■ WHAT YOU ARE ASKED TO DO ■
Filter the records, keeping every line that has the string "static".

_____

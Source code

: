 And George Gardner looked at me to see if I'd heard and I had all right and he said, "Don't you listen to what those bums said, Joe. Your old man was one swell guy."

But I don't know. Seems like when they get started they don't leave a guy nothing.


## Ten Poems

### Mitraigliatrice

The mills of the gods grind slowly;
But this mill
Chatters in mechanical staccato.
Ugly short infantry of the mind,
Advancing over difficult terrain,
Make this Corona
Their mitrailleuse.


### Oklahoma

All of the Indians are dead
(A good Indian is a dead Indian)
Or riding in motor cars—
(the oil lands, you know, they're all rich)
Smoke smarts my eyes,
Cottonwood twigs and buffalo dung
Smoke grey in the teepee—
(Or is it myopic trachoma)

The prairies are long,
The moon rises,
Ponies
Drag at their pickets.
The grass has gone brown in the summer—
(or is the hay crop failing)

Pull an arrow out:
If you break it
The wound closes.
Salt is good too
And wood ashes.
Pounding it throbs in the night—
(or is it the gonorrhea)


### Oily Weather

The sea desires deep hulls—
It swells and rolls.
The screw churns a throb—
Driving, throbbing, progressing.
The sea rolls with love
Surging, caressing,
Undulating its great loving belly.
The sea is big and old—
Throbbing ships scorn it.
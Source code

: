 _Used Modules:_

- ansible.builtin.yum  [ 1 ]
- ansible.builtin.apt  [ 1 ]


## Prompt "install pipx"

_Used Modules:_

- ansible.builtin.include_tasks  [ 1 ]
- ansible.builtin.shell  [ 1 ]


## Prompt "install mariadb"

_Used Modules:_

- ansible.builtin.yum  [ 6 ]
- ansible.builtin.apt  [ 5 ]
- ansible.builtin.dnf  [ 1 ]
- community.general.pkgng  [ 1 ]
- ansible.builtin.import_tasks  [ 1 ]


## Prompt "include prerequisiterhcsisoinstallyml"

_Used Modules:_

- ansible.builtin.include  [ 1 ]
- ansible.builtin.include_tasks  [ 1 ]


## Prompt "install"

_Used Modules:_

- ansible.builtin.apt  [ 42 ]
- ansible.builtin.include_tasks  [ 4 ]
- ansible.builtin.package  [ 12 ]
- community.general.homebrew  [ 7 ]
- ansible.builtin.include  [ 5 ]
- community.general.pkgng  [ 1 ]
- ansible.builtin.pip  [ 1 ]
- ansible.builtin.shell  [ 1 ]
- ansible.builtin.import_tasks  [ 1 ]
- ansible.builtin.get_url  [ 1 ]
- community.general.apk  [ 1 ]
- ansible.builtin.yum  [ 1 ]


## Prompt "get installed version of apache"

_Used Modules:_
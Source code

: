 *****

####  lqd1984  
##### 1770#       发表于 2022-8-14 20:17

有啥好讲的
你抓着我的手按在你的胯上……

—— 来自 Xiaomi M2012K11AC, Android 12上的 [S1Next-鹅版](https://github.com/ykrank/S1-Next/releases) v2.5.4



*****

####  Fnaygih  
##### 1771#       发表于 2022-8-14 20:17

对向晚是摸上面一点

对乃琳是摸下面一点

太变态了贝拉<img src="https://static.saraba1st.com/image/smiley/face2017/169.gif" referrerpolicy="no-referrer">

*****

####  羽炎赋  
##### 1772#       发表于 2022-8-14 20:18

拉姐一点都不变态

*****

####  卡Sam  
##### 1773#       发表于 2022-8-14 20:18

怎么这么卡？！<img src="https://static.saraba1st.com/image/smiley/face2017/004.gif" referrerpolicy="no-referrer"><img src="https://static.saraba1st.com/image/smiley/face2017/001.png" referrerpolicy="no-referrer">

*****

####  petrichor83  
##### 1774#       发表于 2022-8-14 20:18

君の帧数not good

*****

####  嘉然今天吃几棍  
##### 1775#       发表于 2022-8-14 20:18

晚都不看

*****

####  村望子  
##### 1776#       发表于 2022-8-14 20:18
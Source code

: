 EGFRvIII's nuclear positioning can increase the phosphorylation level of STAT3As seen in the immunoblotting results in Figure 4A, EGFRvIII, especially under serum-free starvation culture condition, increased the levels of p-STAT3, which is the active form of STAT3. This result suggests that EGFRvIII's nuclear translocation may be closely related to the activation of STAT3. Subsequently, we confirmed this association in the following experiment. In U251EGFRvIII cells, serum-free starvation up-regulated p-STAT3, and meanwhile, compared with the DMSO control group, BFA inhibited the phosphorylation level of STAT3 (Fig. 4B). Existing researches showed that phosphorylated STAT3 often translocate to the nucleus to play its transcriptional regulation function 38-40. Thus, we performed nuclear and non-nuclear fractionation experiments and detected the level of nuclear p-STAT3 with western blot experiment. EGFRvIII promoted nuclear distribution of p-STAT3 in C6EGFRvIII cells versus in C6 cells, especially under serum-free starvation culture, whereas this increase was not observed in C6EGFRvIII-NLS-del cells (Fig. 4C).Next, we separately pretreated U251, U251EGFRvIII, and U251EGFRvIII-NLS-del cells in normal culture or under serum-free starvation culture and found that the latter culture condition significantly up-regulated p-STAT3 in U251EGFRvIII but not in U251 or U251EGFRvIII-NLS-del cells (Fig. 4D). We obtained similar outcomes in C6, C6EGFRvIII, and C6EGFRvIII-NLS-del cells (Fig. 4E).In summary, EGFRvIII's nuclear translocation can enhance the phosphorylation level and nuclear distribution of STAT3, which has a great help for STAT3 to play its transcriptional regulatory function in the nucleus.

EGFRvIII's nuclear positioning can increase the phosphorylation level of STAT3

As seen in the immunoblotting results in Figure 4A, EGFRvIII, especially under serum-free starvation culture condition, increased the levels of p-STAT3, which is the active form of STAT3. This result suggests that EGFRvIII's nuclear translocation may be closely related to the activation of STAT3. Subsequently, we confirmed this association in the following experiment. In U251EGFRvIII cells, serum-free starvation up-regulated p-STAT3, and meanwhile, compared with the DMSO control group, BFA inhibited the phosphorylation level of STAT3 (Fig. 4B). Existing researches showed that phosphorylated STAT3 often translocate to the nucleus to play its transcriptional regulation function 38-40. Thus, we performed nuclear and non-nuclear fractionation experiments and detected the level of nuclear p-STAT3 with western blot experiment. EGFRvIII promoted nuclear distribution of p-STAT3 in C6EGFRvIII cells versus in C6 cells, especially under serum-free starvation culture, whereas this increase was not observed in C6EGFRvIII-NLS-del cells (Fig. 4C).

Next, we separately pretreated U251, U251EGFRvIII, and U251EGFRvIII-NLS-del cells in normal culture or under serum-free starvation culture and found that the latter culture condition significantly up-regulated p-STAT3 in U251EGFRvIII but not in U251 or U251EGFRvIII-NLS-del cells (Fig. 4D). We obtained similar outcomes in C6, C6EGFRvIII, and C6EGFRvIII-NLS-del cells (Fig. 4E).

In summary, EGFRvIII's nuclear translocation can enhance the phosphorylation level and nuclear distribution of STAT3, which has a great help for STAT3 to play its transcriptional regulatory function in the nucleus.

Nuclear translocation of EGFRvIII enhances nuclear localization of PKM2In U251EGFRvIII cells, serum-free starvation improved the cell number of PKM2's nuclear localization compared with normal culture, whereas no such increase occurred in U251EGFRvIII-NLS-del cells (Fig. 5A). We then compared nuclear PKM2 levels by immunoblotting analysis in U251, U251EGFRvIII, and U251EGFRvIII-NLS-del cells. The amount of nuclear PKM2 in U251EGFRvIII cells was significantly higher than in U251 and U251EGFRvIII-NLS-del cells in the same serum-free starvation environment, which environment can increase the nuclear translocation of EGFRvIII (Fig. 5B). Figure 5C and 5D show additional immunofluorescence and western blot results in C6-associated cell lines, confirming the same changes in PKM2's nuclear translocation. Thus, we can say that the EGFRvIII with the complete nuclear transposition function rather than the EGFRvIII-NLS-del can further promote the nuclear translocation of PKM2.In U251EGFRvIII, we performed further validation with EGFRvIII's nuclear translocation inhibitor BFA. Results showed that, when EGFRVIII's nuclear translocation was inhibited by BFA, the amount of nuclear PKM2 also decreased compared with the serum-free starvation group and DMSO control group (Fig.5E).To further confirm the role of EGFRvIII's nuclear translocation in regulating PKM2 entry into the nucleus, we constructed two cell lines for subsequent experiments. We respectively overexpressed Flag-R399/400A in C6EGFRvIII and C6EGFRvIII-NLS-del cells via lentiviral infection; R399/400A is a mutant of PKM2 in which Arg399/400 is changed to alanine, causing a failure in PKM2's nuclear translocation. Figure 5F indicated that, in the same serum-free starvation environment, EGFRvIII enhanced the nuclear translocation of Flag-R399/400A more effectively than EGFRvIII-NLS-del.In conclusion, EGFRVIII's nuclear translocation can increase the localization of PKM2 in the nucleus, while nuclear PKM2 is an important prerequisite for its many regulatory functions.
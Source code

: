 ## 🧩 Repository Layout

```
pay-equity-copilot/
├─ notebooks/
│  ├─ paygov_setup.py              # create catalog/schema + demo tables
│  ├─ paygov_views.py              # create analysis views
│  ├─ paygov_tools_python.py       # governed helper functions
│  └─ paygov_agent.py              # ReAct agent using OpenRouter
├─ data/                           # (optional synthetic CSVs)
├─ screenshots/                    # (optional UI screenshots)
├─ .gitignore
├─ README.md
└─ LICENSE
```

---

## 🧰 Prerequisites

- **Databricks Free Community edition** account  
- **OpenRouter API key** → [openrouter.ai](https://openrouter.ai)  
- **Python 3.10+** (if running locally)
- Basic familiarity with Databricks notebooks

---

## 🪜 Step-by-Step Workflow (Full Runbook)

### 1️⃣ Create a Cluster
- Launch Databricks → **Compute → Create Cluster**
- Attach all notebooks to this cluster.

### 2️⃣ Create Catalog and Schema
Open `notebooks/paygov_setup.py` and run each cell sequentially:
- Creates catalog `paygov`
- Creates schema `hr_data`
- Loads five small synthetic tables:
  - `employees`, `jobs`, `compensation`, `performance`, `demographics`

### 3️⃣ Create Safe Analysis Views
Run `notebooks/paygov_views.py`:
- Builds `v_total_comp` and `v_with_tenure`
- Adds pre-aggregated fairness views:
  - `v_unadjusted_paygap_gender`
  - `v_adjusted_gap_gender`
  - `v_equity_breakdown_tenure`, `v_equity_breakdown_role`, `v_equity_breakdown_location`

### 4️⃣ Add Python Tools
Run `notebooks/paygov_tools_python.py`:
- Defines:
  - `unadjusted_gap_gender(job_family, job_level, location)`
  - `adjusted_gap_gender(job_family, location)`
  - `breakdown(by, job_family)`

_____

■ EXERCISE ANSWER ■
太变态了贝拉<img src="https://static.saraba1st.com/image/smiley/face2017/169.gif" referrerpolicy="no-referrer">
怎么这么卡？！<img src="https://static.saraba1st.com/image/smiley/face2017/004.gif" referrerpolicy="no-referrer"><img src="https://static.saraba1st.com/image/smiley/face2017/001.png" referrerpolicy="no-referrer">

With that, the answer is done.